In the records that follow, locate every line with "Includes" and extract it.

**Given data**
╔══

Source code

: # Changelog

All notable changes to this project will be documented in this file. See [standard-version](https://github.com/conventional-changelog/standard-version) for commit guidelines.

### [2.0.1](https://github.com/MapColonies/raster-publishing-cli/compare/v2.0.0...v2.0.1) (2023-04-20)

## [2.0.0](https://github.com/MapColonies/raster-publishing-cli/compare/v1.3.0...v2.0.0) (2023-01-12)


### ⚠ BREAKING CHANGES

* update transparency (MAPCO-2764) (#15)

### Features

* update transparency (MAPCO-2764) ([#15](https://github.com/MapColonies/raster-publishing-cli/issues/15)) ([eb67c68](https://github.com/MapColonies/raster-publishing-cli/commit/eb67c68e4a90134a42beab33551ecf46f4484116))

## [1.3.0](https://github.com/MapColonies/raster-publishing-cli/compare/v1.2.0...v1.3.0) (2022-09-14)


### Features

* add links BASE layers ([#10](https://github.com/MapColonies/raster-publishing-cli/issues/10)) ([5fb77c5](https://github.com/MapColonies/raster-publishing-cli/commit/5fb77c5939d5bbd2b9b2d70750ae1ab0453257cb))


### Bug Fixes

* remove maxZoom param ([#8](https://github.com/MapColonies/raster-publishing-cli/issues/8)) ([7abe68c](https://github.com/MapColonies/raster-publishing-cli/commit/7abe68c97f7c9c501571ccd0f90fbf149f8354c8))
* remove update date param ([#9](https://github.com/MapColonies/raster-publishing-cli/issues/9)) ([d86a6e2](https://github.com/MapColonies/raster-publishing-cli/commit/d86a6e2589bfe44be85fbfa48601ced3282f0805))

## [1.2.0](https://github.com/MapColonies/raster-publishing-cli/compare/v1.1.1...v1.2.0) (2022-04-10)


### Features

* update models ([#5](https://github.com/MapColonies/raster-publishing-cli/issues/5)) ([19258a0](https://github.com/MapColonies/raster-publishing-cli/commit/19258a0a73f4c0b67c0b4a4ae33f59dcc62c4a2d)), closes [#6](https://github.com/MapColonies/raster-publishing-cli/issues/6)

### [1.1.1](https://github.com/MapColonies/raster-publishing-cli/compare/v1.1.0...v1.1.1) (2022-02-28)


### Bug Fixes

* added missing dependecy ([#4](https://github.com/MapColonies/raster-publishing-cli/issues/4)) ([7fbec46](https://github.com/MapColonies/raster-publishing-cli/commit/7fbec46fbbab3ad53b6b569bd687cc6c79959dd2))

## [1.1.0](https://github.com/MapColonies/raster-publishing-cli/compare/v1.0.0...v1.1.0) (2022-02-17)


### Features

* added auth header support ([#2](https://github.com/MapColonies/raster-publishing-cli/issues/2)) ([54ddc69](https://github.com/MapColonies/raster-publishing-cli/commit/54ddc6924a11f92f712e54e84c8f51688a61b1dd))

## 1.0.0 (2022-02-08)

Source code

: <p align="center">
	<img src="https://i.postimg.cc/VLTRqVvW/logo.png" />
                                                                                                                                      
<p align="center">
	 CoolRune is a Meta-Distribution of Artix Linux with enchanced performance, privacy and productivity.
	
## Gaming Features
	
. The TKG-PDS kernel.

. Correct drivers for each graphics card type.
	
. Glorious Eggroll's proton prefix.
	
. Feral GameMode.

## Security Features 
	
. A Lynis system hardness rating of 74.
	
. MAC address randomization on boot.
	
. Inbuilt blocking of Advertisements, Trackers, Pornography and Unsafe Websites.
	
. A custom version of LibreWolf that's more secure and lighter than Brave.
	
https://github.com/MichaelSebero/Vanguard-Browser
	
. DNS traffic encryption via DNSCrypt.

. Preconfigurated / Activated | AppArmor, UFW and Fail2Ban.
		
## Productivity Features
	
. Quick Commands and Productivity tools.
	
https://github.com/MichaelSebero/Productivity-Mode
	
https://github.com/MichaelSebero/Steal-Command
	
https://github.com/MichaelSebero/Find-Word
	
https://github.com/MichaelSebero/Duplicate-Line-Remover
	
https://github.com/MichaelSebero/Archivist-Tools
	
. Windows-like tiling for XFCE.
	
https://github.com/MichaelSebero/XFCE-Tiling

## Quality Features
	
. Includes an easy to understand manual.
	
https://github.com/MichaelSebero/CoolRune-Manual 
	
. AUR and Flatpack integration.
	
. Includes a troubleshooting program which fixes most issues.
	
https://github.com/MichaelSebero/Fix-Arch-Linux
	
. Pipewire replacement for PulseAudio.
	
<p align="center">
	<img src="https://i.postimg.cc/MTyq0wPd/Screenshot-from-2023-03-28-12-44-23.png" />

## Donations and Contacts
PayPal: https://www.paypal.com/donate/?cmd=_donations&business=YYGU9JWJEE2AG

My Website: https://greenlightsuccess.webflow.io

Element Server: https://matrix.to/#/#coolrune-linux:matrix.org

╚══

**Answer to the problem**
. Includes an easy to understand manual.
. Includes a troubleshooting program which fixes most issues.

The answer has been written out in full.